─── Data to examine

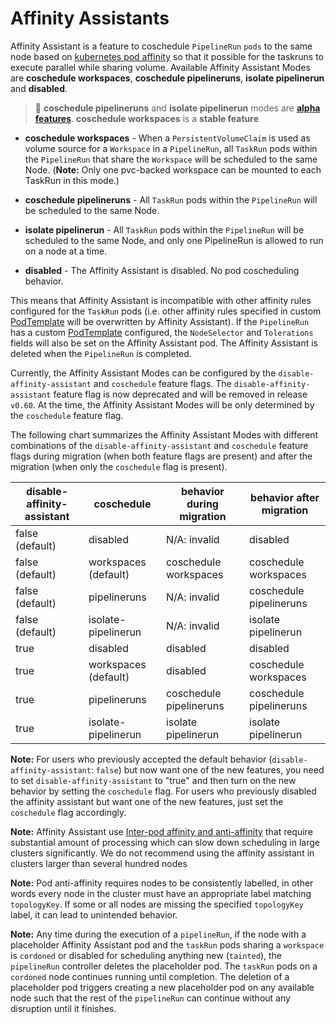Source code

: <!--
---
linkTitle: "Affinity Assistants"
weight: 405
---
-->

# Affinity Assistants
Affinity Assistant is a feature to coschedule `PipelineRun` `pods` to the same node
based on [kubernetes pod affinity](https://kubernetes.io/docs/concepts/scheduling-eviction/assign-pod-node/#inter-pod-affinity-and-anti-affinity) so that it possible for the taskruns to execute parallel while sharing volume.
Available Affinity Assistant Modes are **coschedule workspaces**, **coschedule pipelineruns**,
**isolate pipelinerun** and **disabled**. 

> :seedling: **coschedule pipelineruns** and **isolate pipelinerun** modes are [**alpha features**](./additional-configs.md#alpha-features).
> **coschedule workspaces** is a **stable feature**

* **coschedule workspaces** - When a `PersistentVolumeClaim` is used as volume source for a `Workspace` in a `PipelineRun`,
all `TaskRun` pods within the `PipelineRun` that share the `Workspace` will be scheduled to the same Node. (**Note:** Only one pvc-backed workspace can be mounted to each TaskRun in this mode.)

* **coschedule pipelineruns** - All `TaskRun` pods within the `PipelineRun` will be scheduled to the same Node.

* **isolate pipelinerun** - All `TaskRun` pods within the `PipelineRun` will be scheduled to the same Node,
and only one PipelineRun is allowed to run on a node at a time.

* **disabled** - The Affinity Assistant is disabled. No pod coscheduling behavior.

This means that Affinity Assistant is incompatible with other affinity rules
configured for the `TaskRun` pods (i.e. other affinity rules specified in custom [PodTemplate](pipelineruns.md#specifying-a-pod-template) will be overwritten by Affinity Assistant).
If the `PipelineRun` has a custom [PodTemplate](pipelineruns.md#specifying-a-pod-template) configured, the `NodeSelector` and `Tolerations` fields will also be set on the Affinity Assistant pod. The Affinity Assistant
is deleted when the `PipelineRun` is completed. 

Currently, the Affinity Assistant Modes can be configured by the `disable-affinity-assistant` and `coschedule` feature flags. 
The `disable-affinity-assistant` feature flag is now deprecated and will be removed in release `v0.60`. At the time, the Affinity Assistant Modes will be only determined by the `coschedule` feature flag. 

The following chart summarizes the Affinity Assistant Modes with different combinations of the `disable-affinity-assistant` and `coschedule` feature flags during migration (when both feature flags are present) and after the migration (when only the `coschedule` flag is present).

<table>
    <thead>
        <tr>
            <th>disable-affinity-assistant</th>
            <th>coschedule</th>
            <th>behavior during migration</th>
            <th>behavior after migration</th>
        </tr>
    </thead>
    <tbody>
        <tr>
            <td>false (default)</td>
            <td>disabled</td>
            <td>N/A: invalid</td>
            <td>disabled</td>
        </tr>
        <tr>
            <td>false (default)</td>
            <td>workspaces (default)</td>
            <td>coschedule workspaces</td>
            <td>coschedule workspaces</td>
        </tr>
        <tr>
            <td>false (default)</td>
            <td>pipelineruns</td>
            <td>N/A: invalid</td>
            <td>coschedule pipelineruns</td>
        </tr>
        <tr>
            <td>false (default)</td>
            <td>isolate-pipelinerun</td>
            <td>N/A: invalid</td>
            <td>isolate pipelinerun</td>
        </tr>
        <tr>
            <td>true</td>
            <td>disabled</td>
            <td>disabled</td>
            <td>disabled</td>
        </tr>
        <tr>
            <td>true</td>
            <td>workspaces (default)</td>
            <td>disabled</td>
            <td>coschedule workspaces</td>
        </tr>
        <tr>
            <td>true</td>
            <td>pipelineruns</td>
            <td>coschedule pipelineruns</td>
            <td>coschedule pipelineruns</td>
        </tr>
        <tr>
            <td>true</td>
            <td>isolate-pipelinerun</td>
            <td>isolate pipelinerun</td>
            <td>isolate pipelinerun</td>
        </tr>
    </tbody>
</table>

**Note:** For users who previously accepted the default behavior (`disable-affinity-assistant`: `false`) but now want one of the new features, you need to set `disable-affinity-assistant` to "true" and then turn on the new behavior by setting the `coschedule` flag. For users who previously disabled the affinity assistant but want one of the new features, just set the `coschedule` flag accordingly.

**Note:** Affinity Assistant use [Inter-pod affinity and anti-affinity](https://kubernetes.io/docs/concepts/scheduling-eviction/assign-pod-node/#inter-pod-affinity-and-anti-affinity)
that require substantial amount of processing which can slow down scheduling in large clusters
significantly. We do not recommend using the affinity assistant in clusters larger than several hundred nodes

**Note:** Pod anti-affinity requires nodes to be consistently labelled, in other words every
node in the cluster must have an appropriate label matching `topologyKey`. If some or all nodes
are missing the specified `topologyKey` label, it can lead to unintended behavior.

**Note:** Any time during the execution of a `pipelineRun`, if the node with a placeholder Affinity Assistant pod and
the `taskRun` pods sharing a `workspace` is `cordoned` or disabled for scheduling anything new (`tainted`), the
`pipelineRun` controller deletes the placeholder pod. The `taskRun` pods on a `cordoned` node continues running
until completion. The deletion of a placeholder pod triggers creating a new placeholder pod on any available node
such that the rest of the `pipelineRun` can continue without any disruption until it finishes.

──────

#### Goal of the exercise:
Repeat each line above exactly. The pictures stay out.

#### Written answer:
Source code

: <!--
---
linkTitle: "Affinity Assistants"
weight: 405
---
-->

# Affinity Assistants
Affinity Assistant is a feature to coschedule `PipelineRun` `pods` to the same node
based on [kubernetes pod affinity](https://kubernetes.io/docs/concepts/scheduling-eviction/assign-pod-node/#inter-pod-affinity-and-anti-affinity) so that it possible for the taskruns to execute parallel while sharing volume.
Available Affinity Assistant Modes are **coschedule workspaces**, **coschedule pipelineruns**,
**isolate pipelinerun** and **disabled**. 

> :seedling: **coschedule pipelineruns** and **isolate pipelinerun** modes are [**alpha features**](./additional-configs.md#alpha-features).
> **coschedule workspaces** is a **stable feature**

* **coschedule workspaces** - When a `PersistentVolumeClaim` is used as volume source for a `Workspace` in a `PipelineRun`,
all `TaskRun` pods within the `PipelineRun` that share the `Workspace` will be scheduled to the same Node. (**Note:** Only one pvc-backed workspace can be mounted to each TaskRun in this mode.)

* **coschedule pipelineruns** - All `TaskRun` pods within the `PipelineRun` will be scheduled to the same Node.

* **isolate pipelinerun** - All `TaskRun` pods within the `PipelineRun` will be scheduled to the same Node,
and only one PipelineRun is allowed to run on a node at a time.

* **disabled** - The Affinity Assistant is disabled. No pod coscheduling behavior.

This means that Affinity Assistant is incompatible with other affinity rules
configured for the `TaskRun` pods (i.e. other affinity rules specified in custom [PodTemplate](pipelineruns.md#specifying-a-pod-template) will be overwritten by Affinity Assistant).
If the `PipelineRun` has a custom [PodTemplate](pipelineruns.md#specifying-a-pod-template) configured, the `NodeSelector` and `Tolerations` fields will also be set on the Affinity Assistant pod. The Affinity Assistant
is deleted when the `PipelineRun` is completed. 

Currently, the Affinity Assistant Modes can be configured by the `disable-affinity-assistant` and `coschedule` feature flags. 
The `disable-affinity-assistant` feature flag is now deprecated and will be removed in release `v0.60`. At the time, the Affinity Assistant Modes will be only determined by the `coschedule` feature flag. 

The following chart summarizes the Affinity Assistant Modes with different combinations of the `disable-affinity-assistant` and `coschedule` feature flags during migration (when both feature flags are present) and after the migration (when only the `coschedule` flag is present).

<table>
    <thead>
        <tr>
            <th>disable-affinity-assistant</th>
            <th>coschedule</th>
            <th>behavior during migration</th>
            <th>behavior after migration</th>
        </tr>
    </thead>
    <tbody>
        <tr>
            <td>false (default)</td>
            <td>disabled</td>
            <td>N/A: invalid</td>
            <td>disabled</td>
        </tr>
        <tr>
            <td>false (default)</td>
            <td>workspaces (default)</td>
            <td>coschedule workspaces</td>
            <td>coschedule workspaces</td>
        </tr>
        <tr>
            <td>false (default)</td>
            <td>pipelineruns</td>
            <td>N/A: invalid</td>
            <td>coschedule pipelineruns</td>
        </tr>
        <tr>
            <td>false (default)</td>
            <td>isolate-pipelinerun</td>
            <td>N/A: invalid</td>
            <td>isolate pipelinerun</td>
        </tr>
        <tr>
            <td>true</td>
            <td>disabled</td>
            <td>disabled</td>
            <td>disabled</td>
        </tr>
        <tr>
            <td>true</td>
            <td>workspaces (default)</td>
            <td>disabled</td>
            <td>coschedule workspaces</td>
        </tr>
        <tr>
            <td>true</td>
            <td>pipelineruns</td>
            <td>coschedule pipelineruns</td>
            <td>coschedule pipelineruns</td>
        </tr>
        <tr>
            <td>true</td>
            <td>isolate-pipelinerun</td>
            <td>isolate pipelinerun</td>
            <td>isolate pipelinerun</td>
        </tr>
    </tbody>
</table>

**Note:** For users who previously accepted the default behavior (`disable-affinity-assistant`: `false`) but now want one of the new features, you need to set `disable-affinity-assistant` to "true" and then turn on the new behavior by setting the `coschedule` flag. For users who previously disabled the affinity assistant but want one of the new features, just set the `coschedule` flag accordingly.

**Note:** Affinity Assistant use [Inter-pod affinity and anti-affinity](https://kubernetes.io/docs/concepts/scheduling-eviction/assign-pod-node/#inter-pod-affinity-and-anti-affinity)
that require substantial amount of processing which can slow down scheduling in large clusters
significantly. We do not recommend using the affinity assistant in clusters larger than several hundred nodes

**Note:** Pod anti-affinity requires nodes to be consistently labelled, in other words every
node in the cluster must have an appropriate label matching `topologyKey`. If some or all nodes
are missing the specified `topologyKey` label, it can lead to unintended behavior.

**Note:** Any time during the execution of a `pipelineRun`, if the node with a placeholder Affinity Assistant pod and
the `taskRun` pods sharing a `workspace` is `cordoned` or disabled for scheduling anything new (`tainted`), the
`pipelineRun` controller deletes the placeholder pod. The `taskRun` pods on a `cordoned` node continues running
until completion. The deletion of a placeholder pod triggers creating a new placeholder pod on any available node
such that the rest of the `pipelineRun` can continue without any disruption until it finishes.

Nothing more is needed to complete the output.